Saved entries
☆ ☆ ☆ ☆

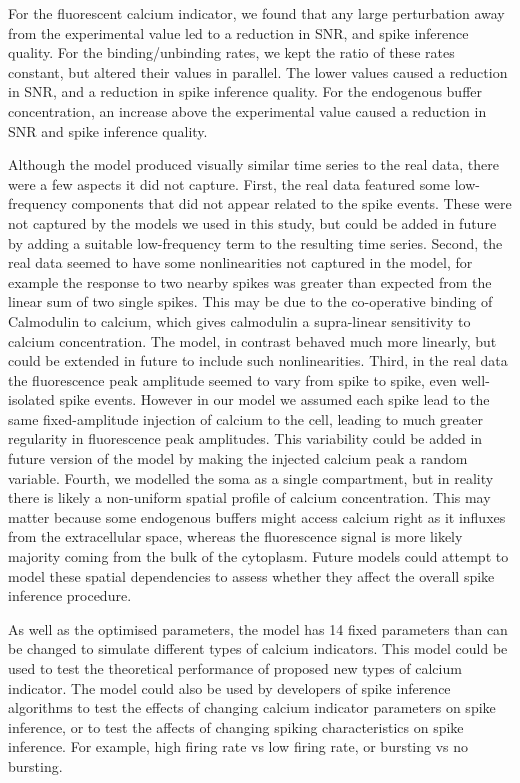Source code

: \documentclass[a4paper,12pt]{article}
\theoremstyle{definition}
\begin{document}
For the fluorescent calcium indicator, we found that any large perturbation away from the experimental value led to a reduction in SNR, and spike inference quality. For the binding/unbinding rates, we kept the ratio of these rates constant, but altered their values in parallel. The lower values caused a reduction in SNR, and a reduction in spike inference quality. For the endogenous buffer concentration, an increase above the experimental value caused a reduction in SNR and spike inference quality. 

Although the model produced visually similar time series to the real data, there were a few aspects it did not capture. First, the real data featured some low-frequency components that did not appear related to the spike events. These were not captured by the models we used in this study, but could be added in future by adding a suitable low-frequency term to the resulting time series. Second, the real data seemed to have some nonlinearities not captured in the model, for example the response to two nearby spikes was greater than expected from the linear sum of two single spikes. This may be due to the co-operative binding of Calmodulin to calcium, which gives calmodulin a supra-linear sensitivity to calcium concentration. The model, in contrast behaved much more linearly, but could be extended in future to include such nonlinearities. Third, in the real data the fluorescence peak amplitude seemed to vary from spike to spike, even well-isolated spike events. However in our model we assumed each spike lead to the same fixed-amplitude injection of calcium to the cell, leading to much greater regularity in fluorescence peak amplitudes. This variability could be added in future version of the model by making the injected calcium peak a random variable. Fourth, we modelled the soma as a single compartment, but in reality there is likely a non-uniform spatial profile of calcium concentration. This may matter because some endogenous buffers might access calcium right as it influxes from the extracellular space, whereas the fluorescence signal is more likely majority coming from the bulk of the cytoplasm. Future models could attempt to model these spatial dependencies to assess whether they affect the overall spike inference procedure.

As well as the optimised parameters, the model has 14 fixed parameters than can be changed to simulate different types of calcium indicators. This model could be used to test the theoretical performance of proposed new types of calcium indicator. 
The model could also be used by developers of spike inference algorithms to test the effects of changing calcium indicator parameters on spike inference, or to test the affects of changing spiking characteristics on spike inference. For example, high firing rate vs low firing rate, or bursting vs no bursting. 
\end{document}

☆ ☆ ☆ ☆

Exercise aim: Each line above should be printed again exactly, though the pictures should not be.

Response to the task:
Source code

: \documentclass[a4paper,12pt]{article}
\theoremstyle{definition}
\begin{document}
For the fluorescent calcium indicator, we found that any large perturbation away from the experimental value led to a reduction in SNR, and spike inference quality. For the binding/unbinding rates, we kept the ratio of these rates constant, but altered their values in parallel. The lower values caused a reduction in SNR, and a reduction in spike inference quality. For the endogenous buffer concentration, an increase above the experimental value caused a reduction in SNR and spike inference quality. 

Although the model produced visually similar time series to the real data, there were a few aspects it did not capture. First, the real data featured some low-frequency components that did not appear related to the spike events. These were not captured by the models we used in this study, but could be added in future by adding a suitable low-frequency term to the resulting time series. Second, the real data seemed to have some nonlinearities not captured in the model, for example the response to two nearby spikes was greater than expected from the linear sum of two single spikes. This may be due to the co-operative binding of Calmodulin to calcium, which gives calmodulin a supra-linear sensitivity to calcium concentration. The model, in contrast behaved much more linearly, but could be extended in future to include such nonlinearities. Third, in the real data the fluorescence peak amplitude seemed to vary from spike to spike, even well-isolated spike events. However in our model we assumed each spike lead to the same fixed-amplitude injection of calcium to the cell, leading to much greater regularity in fluorescence peak amplitudes. This variability could be added in future version of the model by making the injected calcium peak a random variable. Fourth, we modelled the soma as a single compartment, but in reality there is likely a non-uniform spatial profile of calcium concentration. This may matter because some endogenous buffers might access calcium right as it influxes from the extracellular space, whereas the fluorescence signal is more likely majority coming from the bulk of the cytoplasm. Future models could attempt to model these spatial dependencies to assess whether they affect the overall spike inference procedure.

As well as the optimised parameters, the model has 14 fixed parameters than can be changed to simulate different types of calcium indicators. This model could be used to test the theoretical performance of proposed new types of calcium indicator. 
The model could also be used by developers of spike inference algorithms to test the effects of changing calcium indicator parameters on spike inference, or to test the affects of changing spiking characteristics on spike inference. For example, high firing rate vs low firing rate, or bursting vs no bursting. 
\end{document}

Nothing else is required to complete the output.